■ EXERCISE BRIEF ■
Repeat, without any change, the entries presented below.

[[ DATA TO EXAMINE, beginning ]]

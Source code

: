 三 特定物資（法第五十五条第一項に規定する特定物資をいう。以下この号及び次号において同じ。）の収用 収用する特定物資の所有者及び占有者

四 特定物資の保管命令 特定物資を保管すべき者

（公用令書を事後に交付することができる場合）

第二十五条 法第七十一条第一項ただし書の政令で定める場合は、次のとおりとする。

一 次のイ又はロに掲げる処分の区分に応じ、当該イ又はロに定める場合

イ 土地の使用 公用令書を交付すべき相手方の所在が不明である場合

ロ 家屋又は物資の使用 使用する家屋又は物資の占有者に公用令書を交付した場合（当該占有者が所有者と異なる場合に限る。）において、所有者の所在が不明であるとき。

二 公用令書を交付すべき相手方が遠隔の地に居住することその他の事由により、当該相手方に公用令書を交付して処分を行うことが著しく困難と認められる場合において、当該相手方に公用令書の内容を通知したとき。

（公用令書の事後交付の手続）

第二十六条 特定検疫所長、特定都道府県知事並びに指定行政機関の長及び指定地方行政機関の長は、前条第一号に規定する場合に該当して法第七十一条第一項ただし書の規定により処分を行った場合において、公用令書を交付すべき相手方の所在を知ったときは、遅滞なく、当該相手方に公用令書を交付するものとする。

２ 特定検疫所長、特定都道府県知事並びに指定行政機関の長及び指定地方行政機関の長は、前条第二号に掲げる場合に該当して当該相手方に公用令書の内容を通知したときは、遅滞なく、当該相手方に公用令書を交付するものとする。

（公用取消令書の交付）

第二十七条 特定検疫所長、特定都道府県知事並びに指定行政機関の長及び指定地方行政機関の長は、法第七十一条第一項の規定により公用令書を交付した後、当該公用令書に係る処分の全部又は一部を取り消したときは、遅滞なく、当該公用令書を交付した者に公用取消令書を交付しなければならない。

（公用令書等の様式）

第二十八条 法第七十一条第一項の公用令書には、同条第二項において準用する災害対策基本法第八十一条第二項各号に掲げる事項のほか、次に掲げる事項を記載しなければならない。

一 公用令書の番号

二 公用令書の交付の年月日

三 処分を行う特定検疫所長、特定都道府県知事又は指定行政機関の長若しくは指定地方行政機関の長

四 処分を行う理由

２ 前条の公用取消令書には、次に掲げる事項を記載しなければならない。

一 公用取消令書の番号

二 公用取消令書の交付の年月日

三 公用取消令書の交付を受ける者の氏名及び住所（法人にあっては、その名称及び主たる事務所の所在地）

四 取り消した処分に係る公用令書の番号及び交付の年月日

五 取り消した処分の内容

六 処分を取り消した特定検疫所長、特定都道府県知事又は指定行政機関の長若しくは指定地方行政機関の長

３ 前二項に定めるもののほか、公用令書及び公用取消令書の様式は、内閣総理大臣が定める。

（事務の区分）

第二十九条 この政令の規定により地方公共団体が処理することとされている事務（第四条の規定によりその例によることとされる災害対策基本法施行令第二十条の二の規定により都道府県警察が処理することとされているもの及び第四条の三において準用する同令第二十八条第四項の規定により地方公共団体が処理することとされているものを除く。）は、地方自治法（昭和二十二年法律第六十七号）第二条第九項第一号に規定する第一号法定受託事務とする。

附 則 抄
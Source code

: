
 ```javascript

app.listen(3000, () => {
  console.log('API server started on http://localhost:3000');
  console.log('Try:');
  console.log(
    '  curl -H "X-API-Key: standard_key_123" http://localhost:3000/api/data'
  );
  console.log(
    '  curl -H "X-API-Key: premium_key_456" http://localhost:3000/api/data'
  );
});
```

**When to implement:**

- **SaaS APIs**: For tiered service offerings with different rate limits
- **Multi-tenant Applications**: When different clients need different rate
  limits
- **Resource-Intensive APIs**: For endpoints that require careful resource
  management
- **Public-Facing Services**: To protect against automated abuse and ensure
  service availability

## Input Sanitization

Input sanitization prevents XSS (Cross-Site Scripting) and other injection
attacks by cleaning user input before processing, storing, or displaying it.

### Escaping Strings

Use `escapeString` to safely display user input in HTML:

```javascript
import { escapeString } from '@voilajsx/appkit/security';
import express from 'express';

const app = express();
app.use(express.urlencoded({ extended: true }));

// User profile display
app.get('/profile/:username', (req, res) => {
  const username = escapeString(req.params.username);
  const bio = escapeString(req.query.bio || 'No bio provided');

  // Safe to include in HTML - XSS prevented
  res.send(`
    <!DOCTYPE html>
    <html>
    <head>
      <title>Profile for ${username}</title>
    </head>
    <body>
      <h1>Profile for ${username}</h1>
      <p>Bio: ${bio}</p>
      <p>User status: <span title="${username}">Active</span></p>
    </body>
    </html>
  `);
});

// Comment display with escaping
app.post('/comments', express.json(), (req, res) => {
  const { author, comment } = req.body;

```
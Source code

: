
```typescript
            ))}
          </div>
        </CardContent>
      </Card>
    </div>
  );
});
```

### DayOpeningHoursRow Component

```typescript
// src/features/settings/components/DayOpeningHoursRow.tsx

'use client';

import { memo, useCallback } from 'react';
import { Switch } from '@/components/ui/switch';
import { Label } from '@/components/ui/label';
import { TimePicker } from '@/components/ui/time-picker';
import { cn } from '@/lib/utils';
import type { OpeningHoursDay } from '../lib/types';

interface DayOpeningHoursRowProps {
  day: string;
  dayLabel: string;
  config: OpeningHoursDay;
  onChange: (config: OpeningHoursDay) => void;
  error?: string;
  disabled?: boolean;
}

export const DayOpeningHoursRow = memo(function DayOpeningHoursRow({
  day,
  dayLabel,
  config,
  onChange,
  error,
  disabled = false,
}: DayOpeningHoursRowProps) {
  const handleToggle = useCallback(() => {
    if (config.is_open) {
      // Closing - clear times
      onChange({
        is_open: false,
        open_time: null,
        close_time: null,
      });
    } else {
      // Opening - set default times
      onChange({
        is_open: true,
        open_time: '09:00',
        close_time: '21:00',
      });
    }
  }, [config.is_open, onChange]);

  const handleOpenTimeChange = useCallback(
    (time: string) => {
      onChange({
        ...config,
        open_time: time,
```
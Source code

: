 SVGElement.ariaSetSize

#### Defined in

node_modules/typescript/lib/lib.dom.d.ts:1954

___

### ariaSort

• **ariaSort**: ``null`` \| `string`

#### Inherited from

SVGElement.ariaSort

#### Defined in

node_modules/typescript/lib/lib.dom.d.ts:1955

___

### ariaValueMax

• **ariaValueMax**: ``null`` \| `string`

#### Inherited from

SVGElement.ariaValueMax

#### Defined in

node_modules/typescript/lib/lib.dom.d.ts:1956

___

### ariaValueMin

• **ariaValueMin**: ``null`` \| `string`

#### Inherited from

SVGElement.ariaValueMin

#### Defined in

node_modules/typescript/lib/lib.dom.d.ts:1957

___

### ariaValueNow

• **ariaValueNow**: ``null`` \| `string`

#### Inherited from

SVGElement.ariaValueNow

[[ DATA TO EXAMINE, end ]]

■ TASK RESULT ■
Source code

: 三 特定物資（法第五十五条第一項に規定する特定物資をいう。以下この号及び次号において同じ。）の収用 収用する特定物資の所有者及び占有者

四 特定物資の保管命令 特定物資を保管すべき者

（公用令書を事後に交付することができる場合）

第二十五条 法第七十一条第一項ただし書の政令で定める場合は、次のとおりとする。

一 次のイ又はロに掲げる処分の区分に応じ、当該イ又はロに定める場合

イ 土地の使用 公用令書を交付すべき相手方の所在が不明である場合

ロ 家屋又は物資の使用 使用する家屋又は物資の占有者に公用令書を交付した場合（当該占有者が所有者と異なる場合に限る。）において、所有者の所在が不明であるとき。

二 公用令書を交付すべき相手方が遠隔の地に居住することその他の事由により、当該相手方に公用令書を交付して処分を行うことが著しく困難と認められる場合において、当該相手方に公用令書の内容を通知したとき。

（公用令書の事後交付の手続）

第二十六条 特定検疫所長、特定都道府県知事並びに指定行政機関の長及び指定地方行政機関の長は、前条第一号に規定する場合に該当して法第七十一条第一項ただし書の規定により処分を行った場合において、公用令書を交付すべき相手方の所在を知ったときは、遅滞なく、当該相手方に公用令書を交付するものとする。

２ 特定検疫所長、特定都道府県知事並びに指定行政機関の長及び指定地方行政機関の長は、前条第二号に掲げる場合に該当して当該相手方に公用令書の内容を通知したときは、遅滞なく、当該相手方に公用令書を交付するものとする。

（公用取消令書の交付）

第二十七条 特定検疫所長、特定都道府県知事並びに指定行政機関の長及び指定地方行政機関の長は、法第七十一条第一項の規定により公用令書を交付した後、当該公用令書に係る処分の全部又は一部を取り消したときは、遅滞なく、当該公用令書を交付した者に公用取消令書を交付しなければならない。

（公用令書等の様式）

第二十八条 法第七十一条第一項の公用令書には、同条第二項において準用する災害対策基本法第八十一条第二項各号に掲げる事項のほか、次に掲げる事項を記載しなければならない。

一 公用令書の番号

二 公用令書の交付の年月日

三 処分を行う特定検疫所長、特定都道府県知事又は指定行政機関の長若しくは指定地方行政機関の長

四 処分を行う理由

２ 前条の公用取消令書には、次に掲げる事項を記載しなければならない。

一 公用取消令書の番号

二 公用取消令書の交付の年月日

三 公用取消令書の交付を受ける者の氏名及び住所（法人にあっては、その名称及び主たる事務所の所在地）

四 取り消した処分に係る公用令書の番号及び交付の年月日

五 取り消した処分の内容

六 処分を取り消した特定検疫所長、特定都道府県知事又は指定行政機関の長若しくは指定地方行政機関の長

３ 前二項に定めるもののほか、公用令書及び公用取消令書の様式は、内閣総理大臣が定める。

（事務の区分）

第二十九条 この政令の規定により地方公共団体が処理することとされている事務（第四条の規定によりその例によることとされる災害対策基本法施行令第二十条の二の規定により都道府県警察が処理することとされているもの及び第四条の三において準用する同令第二十八条第四項の規定により地方公共団体が処理することとされているものを除く。）は、地方自治法（昭和二十二年法律第六十七号）第二条第九項第一号に規定する第一号法定受託事務とする。

附 則 抄
Source code

:
 ```javascript

app.listen(3000, () => {
  console.log('API server started on http://localhost:3000');
  console.log('Try:');
  console.log(
    '  curl -H "X-API-Key: standard_key_123" http://localhost:3000/api/data'
  );
  console.log(
    '  curl -H "X-API-Key: premium_key_456" http://localhost:3000/api/data'
  );
});
```

**When to implement:**

- **SaaS APIs**: For tiered service offerings with different rate limits
- **Multi-tenant Applications**: When different clients need different rate
  limits
- **Resource-Intensive APIs**: For endpoints that require careful resource
  management
- **Public-Facing Services**: To protect against automated abuse and ensure
  service availability

## Input Sanitization

Input sanitization prevents XSS (Cross-Site Scripting) and other injection
attacks by cleaning user input before processing, storing, or displaying it.

### Escaping Strings

Use `escapeString` to safely display user input in HTML:

```javascript
import { escapeString } from '@voilajsx/appkit/security';
import express from 'express';

const app = express();
app.use(express.urlencoded({ extended: true }));

// User profile display
app.get('/profile/:username', (req, res) => {
  const username = escapeString(req.params.username);
  const bio = escapeString(req.query.bio || 'No bio provided');

  // Safe to include in HTML - XSS prevented
  res.send(`
    <!DOCTYPE html>
    <html>
    <head>
      <title>Profile for ${username}</title>
    </head>
    <body>
      <h1>Profile for ${username}</h1>
      <p>Bio: ${bio}</p>
      <p>User status: <span title="${username}">Active</span></p>
    </body>
    </html>
  `);
});

// Comment display with escaping
app.post('/comments', express.json(), (req, res) => {
  const { author, comment } = req.body;

```
Source code

:
```typescript
            ))}
          </div>
        </CardContent>
      </Card>
    </div>
  );
});
```

### DayOpeningHoursRow Component

```typescript
// src/features/settings/components/DayOpeningHoursRow.tsx

'use client';

import { memo, useCallback } from 'react';
import { Switch } from '@/components/ui/switch';
import { Label } from '@/components/ui/label';
import { TimePicker } from '@/components/ui/time-picker';
import { cn } from '@/lib/utils';
import type { OpeningHoursDay } from '../lib/types';

interface DayOpeningHoursRowProps {
  day: string;
  dayLabel: string;
  config: OpeningHoursDay;
  onChange: (config: OpeningHoursDay) => void;
  error?: string;
  disabled?: boolean;
}

export const DayOpeningHoursRow = memo(function DayOpeningHoursRow({
  day,
  dayLabel,
  config,
  onChange,
  error,
  disabled = false,
}: DayOpeningHoursRowProps) {
  const handleToggle = useCallback(() => {
    if (config.is_open) {
      // Closing - clear times
      onChange({
        is_open: false,
        open_time: null,
        close_time: null,
      });
    } else {
      // Opening - set default times
      onChange({
        is_open: true,
        open_time: '09:00',
        close_time: '21:00',
      });
    }
  }, [config.is_open, onChange]);

  const handleOpenTimeChange = useCallback(
    (time: string) => {
      onChange({
        ...config,
        open_time: time,
```
Source code

: SVGElement.ariaSetSize

#### Defined in

node_modules/typescript/lib/lib.dom.d.ts:1954

___

### ariaSort

• **ariaSort**: ``null`` \| `string`

#### Inherited from

SVGElement.ariaSort

#### Defined in

node_modules/typescript/lib/lib.dom.d.ts:1955

___

### ariaValueMax

• **ariaValueMax**: ``null`` \| `string`

#### Inherited from

SVGElement.ariaValueMax

#### Defined in

node_modules/typescript/lib/lib.dom.d.ts:1956

___

### ariaValueMin

• **ariaValueMin**: ``null`` \| `string`

#### Inherited from

SVGElement.ariaValueMin

#### Defined in

node_modules/typescript/lib/lib.dom.d.ts:1957

___

### ariaValueNow

• **ariaValueNow**: ``null`` \| `string`

#### Inherited from

SVGElement.ariaValueNow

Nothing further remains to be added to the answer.